**PROBLEM TO SOLVE:** Below are the records; copy out every line that holds the word "From".

##### MATERIALS PROVIDED #####

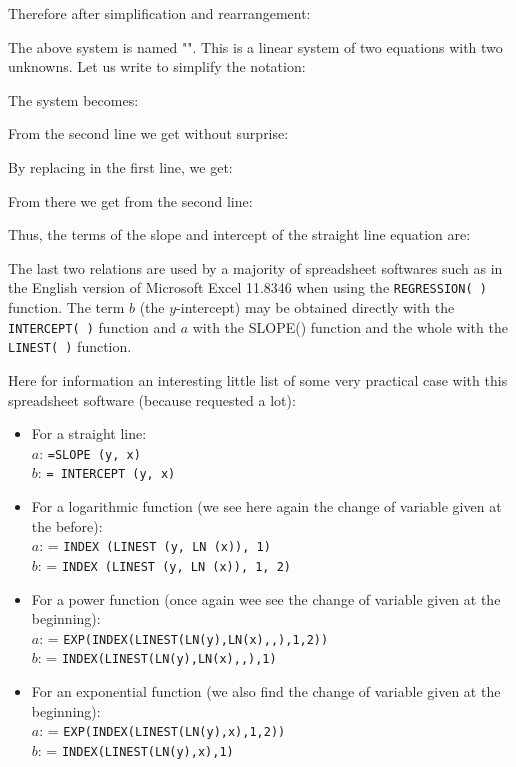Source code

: 	Therefore after simplification and rearrangement:
	
	The above system is named "". This is a linear system of two equations with two unknowns. Let us write to simplify the notation:
	
	The system becomes:
	
	From the second line we get without surprise:
	
	By replacing in the first line, we get:
	
	From there we get from the second line:
	
	Thus, the terms of the slope and intercept of the straight line equation are:
	
	The last two relations are used by a majority of spreadsheet softwares such as in the English version of Microsoft Excel 11.8346 when using the \texttt{REGRESSION( )} function. The term $b$ (the $y$-intercept) may be obtained directly with the \texttt{INTERCEPT( )} function and $a$ with the SLOPE() function and the whole with the \texttt{LINEST( )} function.
	
	Here for information an interesting little list of some very practical case with this spreadsheet software (because requested a lot):
	\begin{itemize}
		\item For a straight line:\\
		$a$: \texttt{=SLOPE (y, x)}\\
		$b$: \texttt{= INTERCEPT (y, x)}
		\item For a logarithmic function (we see here again the change of variable given at the before):\\
		$a$: = \texttt{INDEX (LINEST (y, LN (x)), 1)}\\
		$b$: = \texttt{INDEX (LINEST (y, LN (x)), 1, 2)}\\
		\item For a power function (once again wee see the change of variable given at the beginning):\\
		$a$: = \texttt{EXP(INDEX(LINEST(LN(y),LN(x),,),1,2))}\\
		$b$: = \texttt{INDEX(LINEST(LN(y),LN(x),,),1)}\\
		\item For an exponential function (we also find the change of variable given at the beginning):\\
		$a$: = \texttt{EXP(INDEX(LINEST(LN(y),x),1,2))}\\
		$b$: = \texttt{INDEX(LINEST(LN(y),x),1)}\\
	\end{itemize}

#####

**TASK OUTPUT:**
	From the second line we get without surprise:
	From there we get from the second line:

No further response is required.